Rule Compilation Algorithm
Jube relies on the injection of VB .Net code which is subsequently complied by reflection in the .net core runtime. While this allows for extremely fast rules to be created it does expose security issues in the possibility of code injection. This code injection could be sinister given the breadth of the .net API (although the Jube instance should be run with the least privileges, not needing to perform any disk IO or operating system level interaction beyond logging, and even logging can be offloaded via syslog).

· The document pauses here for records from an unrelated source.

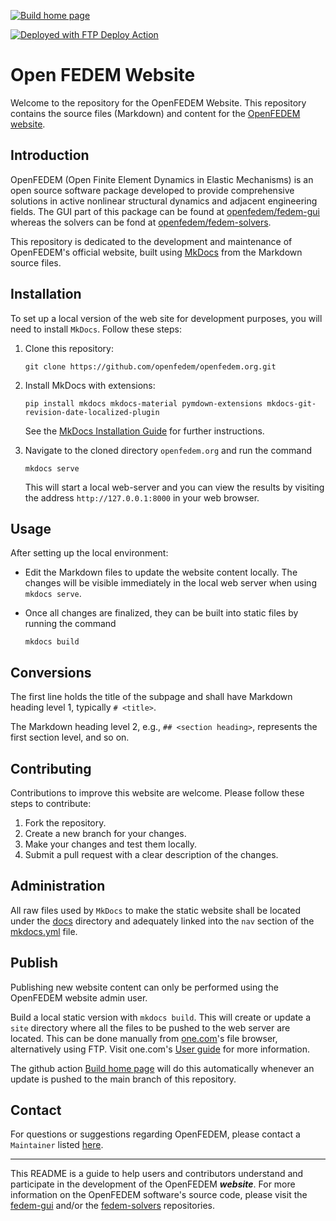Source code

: [![Build home page](https://github.com/openfedem/openfedem.org/actions/workflows/build-website.yml/badge.svg)](https://github.com/openfedem/openfedem.org/actions/workflows/build-website.yml)

[<img alt="Deployed with FTP Deploy Action" src="https://img.shields.io/badge/Deployed With-FTP DEPLOY ACTION-%3CCOLOR%3E?style=for-the-badge&color=2b9348">](https://github.com/SamKirkland/FTP-Deploy-Action)

# Open FEDEM Website

Welcome to the repository for the OpenFEDEM Website.
This repository contains the source files (Markdown) and content
for the [OpenFEDEM website](https://openfedem.org/).

## Introduction

OpenFEDEM (Open Finite Element Dynamics in Elastic Mechanisms) is an open source software package
developed to provide comprehensive solutions in active nonlinear structural dynamics and adjacent engineering fields.
The GUI part of this package can be found at [openfedem/fedem-gui](https://github.com/openfedem/fedem-gui)
whereas the solvers can be fond at [openfedem/fedem-solvers](https://github.com/openfedem/fedem-solvers).

This repository is dedicated to the development and maintenance of OpenFEDEM's official website,
built using [MkDocs](https://www.mkdocs.org/) from the Markdown source files.

## Installation

To set up a local version of the web site for development purposes, you will need to install `MkDocs`.
Follow these steps:

1. Clone this repository:

       git clone https://github.com/openfedem/openfedem.org.git

2. Install MkDocs with extensions:

       pip install mkdocs mkdocs-material pymdown-extensions mkdocs-git-revision-date-localized-plugin

   See the [MkDocs Installation Guide](https://www.mkdocs.org/#installation) for further instructions.

3. Navigate to the cloned directory `openfedem.org` and run the command

       mkdocs serve

   This will start a local web-server and you can view the results by visiting the address
   `http://127.0.0.1:8000` in your web browser.

## Usage

After setting up the local environment:

- Edit the Markdown files to update the website content locally.
  The changes will be visible immediately in the local web server when using `mkdocs serve`.

- Once all changes are finalized, they can be built into static files by running the command

      mkdocs build

## Conversions

The first line holds the title of the subpage and shall have Markdown heading level 1, typically `# <title>`.

The Markdown heading level 2, e.g., `## <section heading>`, represents the first section level, and so on.

## Contributing

Contributions to improve this website are welcome. Please follow these steps to contribute:

1. Fork the repository.
2. Create a new branch for your changes.
3. Make your changes and test them locally.
4. Submit a pull request with a clear description of the changes.

## Administration

All raw files used by `MkDocs` to make the static website shall be located under the [docs](docs) directory
and adequately linked into the `nav` section of the [mkdocs.yml](mkdocs.yml) file.

## Publish

Publishing new website content can only be performed using the OpenFEDEM website admin user.

Build a local static version with `mkdocs build`.
This will create or update a `site` directory where all the files to be pushed to the web server are located.
This can be done manually from [one.com](https://www.one.com)'s file browser, alternatively using FTP.
Visit one.com's [User guide](https://help.one.com/hc/en-us/categories/360002171437-Hosting) for more information.

The github action [Build home page](https://github.com/openfedem/openfedem.org/actions/workflows/build-website.yml)
will do this automatically whenever an update is pushed to the main branch of this repository.

## Contact

For questions or suggestions regarding OpenFEDEM,
please contact a `Maintainer` listed [here](https://openfedem.org/developer_area).

---

This README is a guide to help users and contributors understand and participate in the development of the OpenFEDEM **_website_**.
For more information on the OpenFEDEM software's source code, please visit
the [fedem-gui](https://github.com/openfedem/fedem-gui) and/or
the [fedem-solvers](https://github.com/openfedem/fedem-solvers) repositories.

To ensure that malicious code cannot be been injected, an integrity check on the all code created by the user is performed before compile on creation and in the background during model synchronisation. In the event that the code does not pass an integrity check, it would be bypassed, with ERROR level being written to the logs.
All tokens inside a rule must be registered in the RuleScriptToken table in the database:
select * from "RuleScriptToken"
There are some default tokens which are embedded into the parser already, but they support only the most basis logic statements and object names from model invocation. The following tokens are hard coded:
{“Return”,”If”,”Then”,”End If”,”False”,”True”,”Payload”,”Abstraction”,”Activation”,”Select”,”Case”,”End Select”,”Contains”,”Sanction”,”KVP”,”List”,”TTLCounter”,”String”,”Double”,”Integer”,”DateTime”,”CType”,”Boolean”,”Data”,”Calculation”,”Not”}
The parse function takes a string containing a VB .Net code fragment and performs several steps to parse for integrity. For the purposes of this example, the following rule will be parsed for integrity:
If Payload.Name = "Richard" Then
Matched = True
End If
The first step of the parse is to break the rule into its component lines on CrLf, Cr or Lf. Each line will be parsed one by one.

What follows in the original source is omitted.